Insurer has standing to bring recoupment claim against out-of-network health care provider and recoupment does not trigger ERISA’s internal review requirements. Connecticut Gen. Life Ins. Co. v. Sw. Surgery Ctr., LLC, No. 14 CV 08777, 2015 WL 6560536, at (N.D. Ill. Oct. 29, 2015) (Judge John Robert Blakey). Cigna brought this suit against CMIS seeking a declaratory judgment that CMIS has engaged in fee-forgiving practices that have eliminated Cigna’s obligation to pay or reimburse CMIS for services provided. It also sought recovery of alleged overpayments under ERISA and common law theories of unjust enrichment and restitution. On CMIS’s motion to dismiss, the court found that Cigna met the requirements for Article III standing where it alleged that Cigna reimbursed CMIS nearly $800,000 for procedures, which, under the plan terms, it did not have an obligation to pay since CMIS waived patient payment obligations, and that it has also devoted time and resources to an investigation of CMIS’s billing procedures. The court also found that Cigna has statutory standing under ERISA because Cigna is a fiduciary that has discretionary authority over the payment of benefits. The court found that ERISA’s internal review requirements do not apply to Cigna’s recoupment claim.

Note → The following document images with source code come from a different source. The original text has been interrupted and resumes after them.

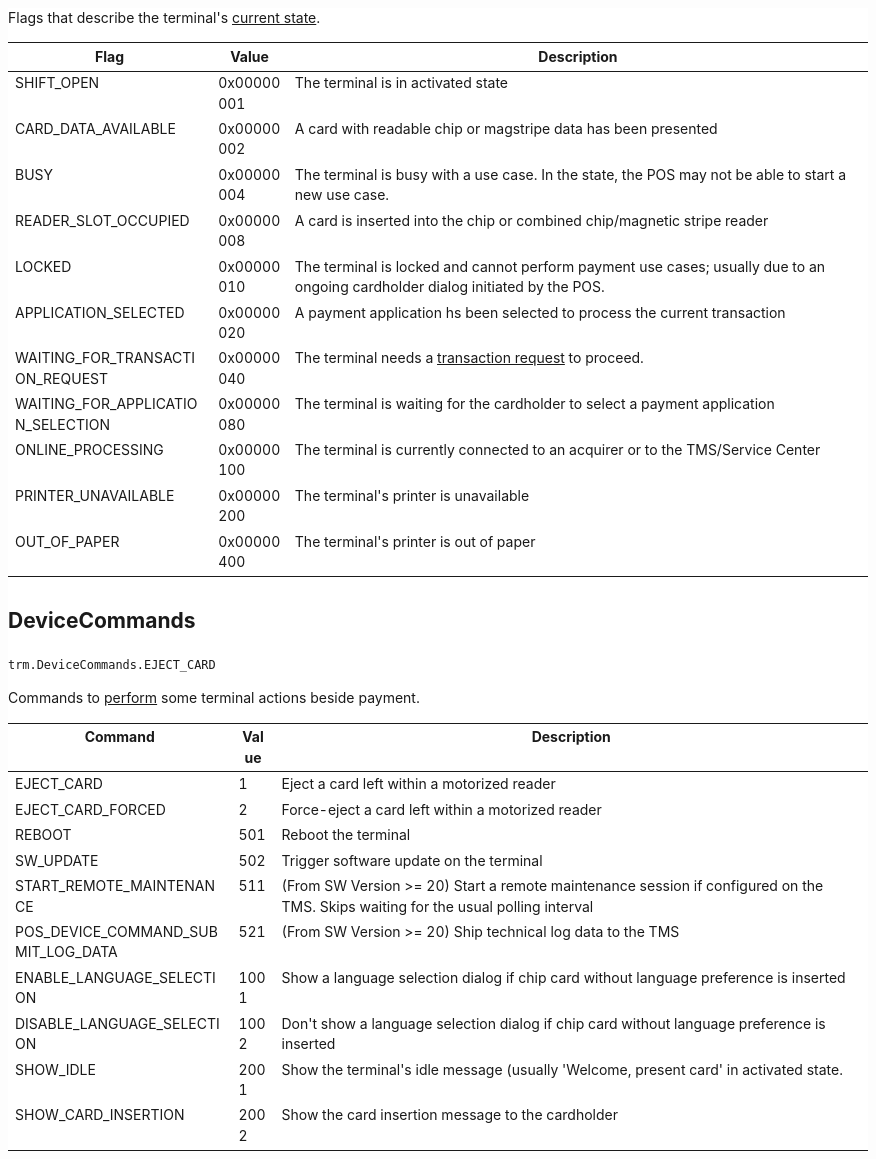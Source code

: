 Flags that describe the terminal's [current state](#getStatus).

| Flag | Value | Description |
|------|-------|-------------|
| SHIFT_OPEN | 0x00000001 | The terminal is in activated state |
| CARD_DATA_AVAILABLE | 0x00000002 | A card with readable chip or magstripe data has been presented |
| BUSY | 0x00000004 | The terminal is busy with a use case. In the state, the POS may not be able to start a new use case. |
| READER_SLOT_OCCUPIED | 0x00000008 | A card is inserted into the chip or combined chip/magnetic stripe reader |
| LOCKED | 0x00000010 | The terminal is locked and cannot perform payment use cases; usually due to an ongoing cardholder dialog initiated by the POS. |
| APPLICATION_SELECTED | 0x00000020 | A payment application hs been selected to process the current transaction |
| WAITING_FOR_TRANSACTION_REQUEST | 0x00000040 | The terminal needs a [transaction request](#starttransaction) to proceed. |
| WAITING_FOR_APPLICATION_SELECTION | 0x00000080 | The terminal is waiting for the cardholder to select a payment application |
| ONLINE_PROCESSING | 0x00000100 | The terminal is currently connected to an acquirer or to the TMS/Service Center |
| PRINTER_UNAVAILABLE | 0x00000200 | The terminal's printer is unavailable |
| OUT_OF_PAPER | 0x00000400 | The terminal's printer is out of paper |

## DeviceCommands

`trm.DeviceCommands.EJECT_CARD`

Commands to [perform](#devicecommand) some terminal actions beside payment.

| Command | Value | Description |
|---------|-------|-------------|
| EJECT_CARD | 1 | Eject a card left within a motorized reader |
| EJECT_CARD_FORCED | 2 | Force-eject a card left within a motorized reader |
| REBOOT | 501 | Reboot the terminal |
| SW_UPDATE | 502 | Trigger software update on the terminal |
| START_REMOTE_MAINTENANCE | 511 | (From SW Version >= 20) Start a remote maintenance session if configured on the TMS. Skips waiting for the usual polling interval |
| POS_DEVICE_COMMAND_SUBMIT_LOG_DATA | 521 | (From SW Version >= 20) Ship technical log data to the TMS |
| ENABLE_LANGUAGE_SELECTION | 1001 | Show a language selection dialog if chip card without language preference is inserted |
| DISABLE_LANGUAGE_SELECTION | 1002 | Don't show a language selection dialog if chip card without language preference is inserted |
| SHOW_IDLE | 2001 | Show the terminal's idle message (usually 'Welcome, present card' in activated state. |
| SHOW_CARD_INSERTION | 2002 | Show the card insertion message to the cardholder |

Motion to transfer lawsuit for denied health benefits to the Eastern District of Virginia is denied. Ridenour v. Cigna Health and Life Insurance Company, No. 3:15-CV-03051-LB, 2015 WL 6674662 (N.D. Cal. Nov. 2, 2015) (Magistrate Judge Laurel Beeler). In this matter involving the denial of speech and language therapy for Plaintiff’s child, the court denied Cigna’s motion to transfer venue to the Eastern District of Virginia. Plaintiff is a participant in the Orrick, Herrington & Sutcliffe LLP Welfare Benefit Plan. The firm’s principal place of business is in California but Plaintiff does not reside in the Northern District of California and, aside from working for a law firm that has its main office in San Francisco, has no connection to the district. Some operative facts occurred in California, but others occurred in Virginia. Plaintiff communicated with Orrick employees regarding the Plan, and the California Department of Insurance investigated the matter in California, but Plaintiff and his family live in Virginia and Plaintiff’s son was examined by doctors and receives therapy in Virginia. The court found that the matter could have been filed in the Eastern District of Virginia, the convenience of the parties is a neutral factor since Plaintiff’s and Cigna’s contacts with two forums are about equal, the ease of access to evidence is also a neutral factor since the pertinent evidence will be in the claims file, and the local interest factor tilts toward the California forum.